----- DATA UNDER STUDY -----

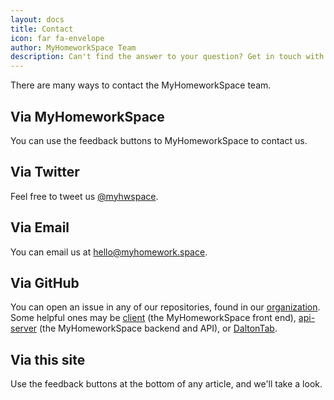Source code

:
 ```yaml
---
layout: docs
title: Contact
icon: far fa-envelope
author: MyHomeworkSpace Team
description: Can't find the answer to your question? Get in touch with us.
---
```


There are many ways to contact the MyHomeworkSpace team.

## Via MyHomeworkSpace
You can use the feedback buttons to MyHomeworkSpace to contact us.

## Via Twitter
Feel free to tweet us [@myhwspace](https://twitter.com/myhwspace).

## Via Email
You can email us at [hello@myhomework.space](mailto:hello@myhomework.space).

## Via GitHub
You can open an issue in any of our repositories, found in our [organization](https://github.com/myhomeworkspace). Some helpful ones may be [client](https://github.com/myhomeworkspace/client) (the MyHomeworkSpace front end), [api-server](https://github.com/myhomeworkspace/api-server) (the MyHomeworkSpace backend and API), or [DaltonTab](https://github.com/ultimathexers/daltontab).

## Via this site
Use the feedback buttons at the bottom of any article, and we'll take a look.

-----

In the entries above, copy each line that contains the string "MyHomeworkSpace".

author: MyHomeworkSpace Team
There are many ways to contact the MyHomeworkSpace team.
## Via MyHomeworkSpace
You can use the feedback buttons to MyHomeworkSpace to contact us.
You can open an issue in any of our repositories, found in our [organization](https://github.com/myhomeworkspace). Some helpful ones may be [client](https://github.com/myhomeworkspace/client) (the MyHomeworkSpace front end), [api-server](https://github.com/myhomeworkspace/api-server) (the MyHomeworkSpace backend and API), or [DaltonTab](https://github.com/ultimathexers/daltontab).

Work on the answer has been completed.